It isn't often that Gabriel cuts himself off like that. Eileen's eyes narrow a fraction, suspicion swimming in the cloudy gray of her irises, and while she chooses not to pursue his train of thought through spoken word, she does so instead with a very pointed look and finely arching brows. You know Edward Ray? Really?

To Helena, she says: "I don't think Gabriel was suggesting we kill anyone, but it's an option that needs to stay on the table. Ray obviously can't be trusted, Wight's other self is prancing around the city like a fox in a henhouse, and the longer we leave Case to his own devices the more difficult it's going to be to reverse the damage he and his friends have already done. The time travelers are a threat. You neutralize threats."

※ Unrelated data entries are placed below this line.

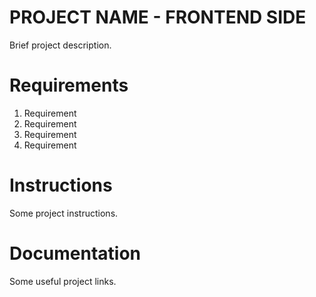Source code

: # PROJECT NAME - FRONTEND SIDE

Brief project description.

# Requirements

1. Requirement
2. Requirement
3. Requirement
4. Requirement

# Instructions

Some project instructions.

# Documentation

Some useful project links.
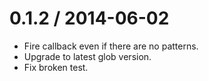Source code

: 
0.1.2 / 2014-06-02
==================

 * Fire callback even if there are no patterns.
 * Upgrade to latest glob version.
 * Fix broken test.
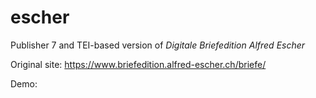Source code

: # escher

Publisher 7 and TEI-based version of *Digitale Briefedition Alfred Escher*

Original site: https://www.briefedition.alfred-escher.ch/briefe/

Demo: 

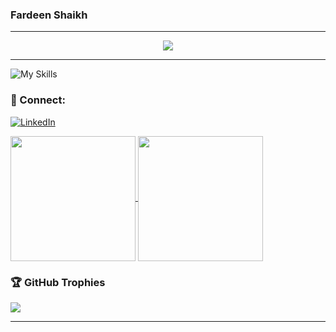 ### Fardeen Shaikh

***

<p align="center">
  <a href="https://github.com/Fardeen74">
      <img src="https://skillicons.dev/icons?i=js,ts,react,next,tailwind" />
  </a>
</p>

***

![My Skills](https://skillicons.dev/icons?i=py,java,html,css,nodejs,git,mongodb,figma,vite)

### 🤝 Connect:
[![LinkedIn](https://img.shields.io/badge/LinkedIn-%230077B5.svg?logo=linkedin&logoColor=white)](https://linkedin.com/in/fardeen-shaikh74)

<a href="https://github.com/Fardeen74">
  <img height=200 align="center" src="https://github-readme-stats.vercel.app/api?username=Fardeen74&theme=highcontrast&hide_border=false&include_all_commits=true&count_private=true" />
</a>
<a href="https://github.com/Fardeen74">
  <img height=200 align="center" src="https://github-readme-stats.vercel.app/api/top-langs/?username=Fardeen74&theme=highcontrast&hide_border=false&include_all_commits=true&count_private=true&layout=compact" />
</a>

### 🏆 GitHub Trophies
![](https://github-profile-trophy.vercel.app/?username=Fardeen74&theme=onestar&no-frame=false&no-bg=false&margin-w=4)

---


<!--

<code><img height="40" alt="javascript" src="https://raw.githubusercontent.com/github/explore/80688e429a7d4ef2fca1e82350fe8e3517d3494d/topics/javascript/javascript.png"></code>
<code><img height="40" alt="typescript" src="https://raw.githubusercontent.com/github/explore/80688e429a7d4ef2fca1e82350fe8e3517d3494d/topics/typescript/typescript.png"></code>
<code><img height="40" alt="react" src="https://raw.githubusercontent.com/github/explore/80688e429a7d4ef2fca1e82350fe8e3517d3494d/topics/react/react.png"></code>
<code><img height="40" alt="nextjs" src="https://imgs.search.brave.com/obMNHdu_oPgpluv1tJBbwCnP7dLGtDwcrDl2o6S5efg/rs:fit:860:0:0/g:ce/aHR0cHM6Ly9zdHls/ZXMucmVkZGl0bWVk/aWEuY29tL3Q1XzNo/N3lpL3N0eWxlcy9j/b21tdW5pdHlJY29u/X25zcm96aHI5aWds/OTEucG5n"></code>
<code><img height="40" alt="nodejs" src="https://raw.githubusercontent.com/github/explore/80688e429a7d4ef2fca1e82350fe8e3517d3494d/topics/nodejs/nodejs.png"></code>
<code><img height="40" alt="python" src="https://raw.githubusercontent.com/github/explore/80688e429a7d4ef2fca1e82350fe8e3517d3494d/topics/python/python.png"></code>
<code><img height="40" alt="tailwindcss" src="https://imgs.search.brave.com/z7iJLbhaPFkzOd9Eo9JR0jLxbEy7hIPL22801vfSs3M/rs:fit:860:0:0/g:ce/aHR0cHM6Ly9sb2dv/d2lrLmNvbS9jb250/ZW50L3VwbG9hZHMv/aW1hZ2VzL3RhaWx3/aW5kLWNzczMyMzIu/bG9nb3dpay5jb20u/d2VicA"></code>


[![](https://visitcount.itsvg.in/api?id=Fardeen74&icon=5&color=10)](https://visitcount.itsvg.in)

<img align="center" src="https://github-readme-stats.vercel.app/api?username=Fardeen74&show_icons=true&theme=radical&include_all_commits=true" />
<img align="center" src="https://github-readme-stats.vercel.app/api/top-langs/?username=Fardeen74&layout=donut" />
**Fardeen74/Fardeen74** is a ✨ _special_ ✨ repository because its `README.md` (this file) appears on your GitHub profile.

Here are some ideas to get you started:

- 🔭 I’m currently working on ...
- 🌱 I’m currently learning ...
- 👯 I’m looking to collaborate on ...
- 🤔 I’m looking for help with ...
- 💬 Ask me about ...
- 📫 How to reach me: ...
- 😄 Pronouns: ...
- ⚡ Fun fact: ...
-->
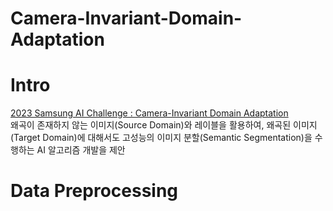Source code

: # Camera-Invariant-Domain-Adaptation

# Intro
[2023 Samsung AI Challenge : Camera-Invariant Domain Adaptation](https://dacon.io/competitions/official/236132/overview/description)  
왜곡이 존재하지 않는 이미지(Source Domain)와 레이블을 활용하여, 왜곡된 이미지(Target Domain)에 대해서도 고성능의 이미지 분할(Semantic Segmentation)을 수행하는 AI 알고리즘 개발을 제안 


# Data Preprocessing
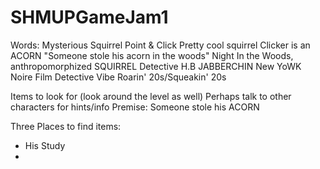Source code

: # SHMUPGameJam1


Words:
Mysterious Squirrel
Point & Click
Pretty cool squirrel
Clicker is an ACORN
"Someone stole his acorn in the woods"
Night In the Woods, anthropomorphized SQUIRREL
Detective H.B JABBERCHIN
New YoWK Noire Film Detective Vibe
Roarin' 20s/Squeakin' 20s 

Items to look for (look around the level as well)
Perhaps talk to other characters for hints/info
Premise: Someone stole his ACORN


Three Places to find items:
- His Study
- 
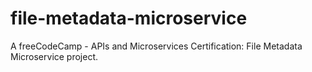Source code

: # file-metadata-microservice
A freeCodeCamp - APIs and Microservices Certification: File Metadata Microservice project.
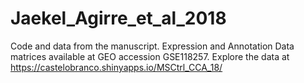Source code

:# Jaekel_Agirre_et_al_2018
Code and data from the manuscript. 
Expression and Annotation Data matrices available at GEO accession GSE118257. 
Explore the data at https://castelobranco.shinyapps.io/MSCtrl_CCA_18/


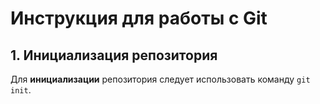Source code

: # Инструкция для работы с Git

## 1. Инициализация репозитория
Для **инициализации** репозитория следует использовать команду `git init`.
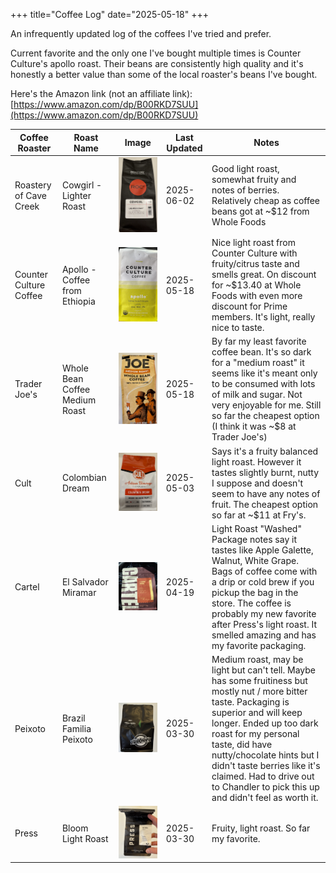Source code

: +++
title="Coffee Log"
date="2025-05-18"
+++

An infrequently updated log of the coffees I've tried and prefer.

Current favorite and the only one I've bought multiple times is Counter Culture's apollo roast. Their beans are consistently high quality and it's honestly a better value than some of the local roaster's beans I've bought.

Here's the Amazon link (not an affiliate link): [https://www.amazon.com/dp/B00RKD7SUU](https://www.amazon.com/dp/B00RKD7SUU)


| Coffee Roaster         | Roast Name                     | Image | Last Updated | Notes                                                                                                                                                                                                                                                                                                                                                      |
| ---------------------- | ------------------------------ | ----- | ------------ | ---------------------------------------------------------------------------------------------------------------------------------------------------------------------------------------------------------------------------------------------------------------------------------------------------------------------------------------------------------- |
| Roastery of Cave Creek | Cowgirl - Lighter Roast        | ![roc2.png](https://raw.githubusercontent.com/camerondurham/camerondurham.github.io/refs/heads/main/content/posts/assets/roc2.png) | 2025-06-02   | Good light roast, somewhat fruity and notes of berries. Relatively cheap as coffee beans got at ~$12 from Whole Foods                                                                                                                                                                                                                                      |
| Counter Culture Coffee | Apollo - Coffee from Ethiopia  | ![counter-culture.png](https://raw.githubusercontent.com/camerondurham/camerondurham.github.io/refs/heads/main/content/posts/assets/counter-culture.png) | 2025-05-18   | Nice light roast from Counter Culture with fruity/citrus taste and smells great. On discount for ~$13.40 at Whole Foods with even more discount for Prime members. It's light, really nice to taste.                                                                                                                                                       |
| Trader Joe's           | Whole Bean Coffee Medium Roast | ![tj.png](https://raw.githubusercontent.com/camerondurham/camerondurham.github.io/refs/heads/main/content/posts/assets/tj.png) | 2025-05-18   | By far my least favorite coffee bean. It's so dark for a "medium roast" it seems like it's meant only to be consumed with lots of milk and sugar. Not very enjoyable for me. Still so far the cheapest option (I think it was ~$8 at Trader Joe's)                                                                                                         |
| Cult                   | Colombian Dream                | ![cult.png](https://raw.githubusercontent.com/camerondurham/camerondurham.github.io/refs/heads/main/content/posts/assets/cult.png) | 2025-05-03   | Says it's a fruity balanced light roast. However it tastes slightly burnt, nutty I suppose and doesn't seem to have any notes of fruit. The cheapest option so far at ~$11 at Fry's.                                                                                                                                                                       |
| Cartel                 | El Salvador Miramar            | ![cartel.png](https://raw.githubusercontent.com/camerondurham/camerondurham.github.io/refs/heads/main/content/posts/assets/cartel.png) | 2025-04-19   | Light Roast "Washed" Package notes say it tastes like Apple Galette, Walnut, White Grape. Bags of coffee come with a drip or cold brew if you pickup the bag in the store. The coffee is probably my new favorite after Press's light roast. It smelled amazing and has my favorite packaging.                                                             |
| Peixoto                | Brazil Familia Peixoto         | ![peixoto.png](https://raw.githubusercontent.com/camerondurham/camerondurham.github.io/refs/heads/main/content/posts/assets/peixoto.png) | 2025-03-30   | Medium roast, may be light but can't tell. Maybe has some fruitiness but mostly nut / more bitter taste. Packaging is superior and will keep longer. Ended up too dark roast for my personal taste, did have nutty/chocolate hints but I didn't taste berries like it's claimed. Had to drive out to Chandler to pick this up and didn't feel as worth it. |
| Press                  | Bloom Light Roast              | ![press-bloom.png](https://raw.githubusercontent.com/camerondurham/camerondurham.github.io/refs/heads/main/content/posts/assets/press-bloom.png) | 2025-03-30   | Fruity, light roast. So far my favorite.                                                                                                                                                                                                                                                                                                                   |

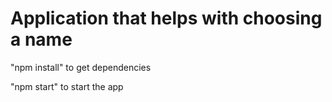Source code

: # Application that helps with choosing a name

"npm install" to get dependencies

"npm start" to start the app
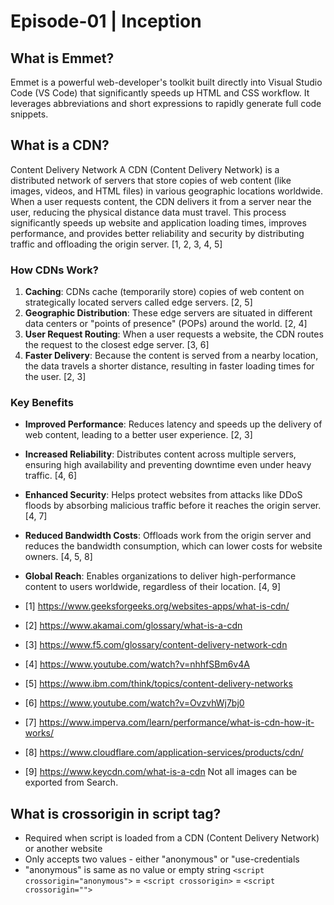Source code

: # Episode-01 | Inception

## What is Emmet?

Emmet is a powerful web-developer's toolkit built directly into Visual Studio Code (VS Code) that significantly speeds up HTML and CSS workflow. It leverages abbreviations and short expressions to rapidly generate full code snippets.

## What is a CDN?

Content Delivery Network
A CDN (Content Delivery Network) is a distributed network of servers that store copies of web content (like images, videos, and HTML files) in various geographic locations worldwide. When a user requests content, the CDN delivers it from a server near the user, reducing the physical distance data must travel. This process significantly speeds up website and application loading times, improves performance, and provides better reliability and security by distributing traffic and offloading the origin server. [1, 2, 3, 4, 5]

### How CDNs Work?

1. **Caching**: CDNs cache (temporarily store) copies of web content on strategically located servers called edge servers. [2, 5]
2. **Geographic Distribution**: These edge servers are situated in different data centers or "points of presence" (POPs) around the world. [2, 4]
3. **User Request Routing**: When a user requests a website, the CDN routes the request to the closest edge server. [3, 6]
4. **Faster Delivery**: Because the content is served from a nearby location, the data travels a shorter distance, resulting in faster loading times for the user. [2, 3]

### Key Benefits

- **Improved Performance**: Reduces latency and speeds up the delivery of web content, leading to a better user experience. [2, 3]
- **Increased Reliability**: Distributes content across multiple servers, ensuring high availability and preventing downtime even under heavy traffic. [4, 6]
- **Enhanced Security**: Helps protect websites from attacks like DDoS floods by absorbing malicious traffic before it reaches the origin server. [4, 7]
- **Reduced Bandwidth Costs**: Offloads work from the origin server and reduces the bandwidth consumption, which can lower costs for website owners. [4, 5, 8]
- **Global Reach**: Enables organizations to deliver high-performance content to users worldwide, regardless of their location. [4, 9]

- [1] https://www.geeksforgeeks.org/websites-apps/what-is-cdn/
- [2] https://www.akamai.com/glossary/what-is-a-cdn
- [3] https://www.f5.com/glossary/content-delivery-network-cdn
- [4] https://www.youtube.com/watch?v=nhhfSBm6v4A
- [5] https://www.ibm.com/think/topics/content-delivery-networks
- [6] https://www.youtube.com/watch?v=OvzvhWj7bj0
- [7] https://www.imperva.com/learn/performance/what-is-cdn-how-it-works/
- [8] https://www.cloudflare.com/application-services/products/cdn/
- [9] https://www.keycdn.com/what-is-a-cdn
  Not all images can be exported from Search.

## What is crossorigin in script tag?

- Required when script is loaded from a CDN (Content Delivery Network) or another website
- Only accepts two values - either "anonymous" or "use-credentials
- "anonymous" is same as no value or empty string `<script crossorigin="anonymous">` = `<script crossorigin>` = `<script crossorigin="">`
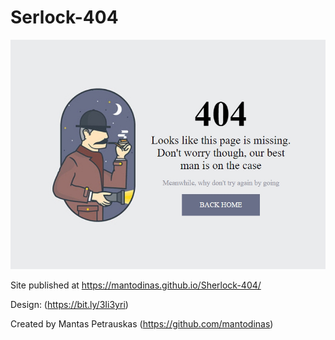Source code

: # Serlock-404

![screenshot](./img/screenshot.jpg)

Site published at https://mantodinas.github.io/Sherlock-404/

Design: (https://bit.ly/3Ii3yri)

Created by Mantas Petrauskas (https://github.com/mantodinas)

A glance back to Cat and Eileen lapses into silence. She's just as interested in the answer to that question as the woman asking it.

Helena's pointed comment to him gets a quirk of a smile from Gabriel, the kind that doesn't really reach his eyes, and his head tilts a little at Eileen's presented solution. Couldn't hurt. Well, except for the people it's meant to, obviously. "I wasn't," he agrees, slowly, then raises an eyebrow. "I'm wondering why he'd pointed Case at me." And Eileen, and Peter, and Gillian, but he's— being focused. "If he's afraid of what will happen when he starts changing things, and the same goes for whoever else he's going to try and neutralise."

Any pointed look from Eileen goes missed, eyes on the two women of Phoenix. Cat gets a lingering look on her comments about Ray, but no real response from the former serial killer, sweeping that gaze back on over to Helena. Spotlight's on you, princess.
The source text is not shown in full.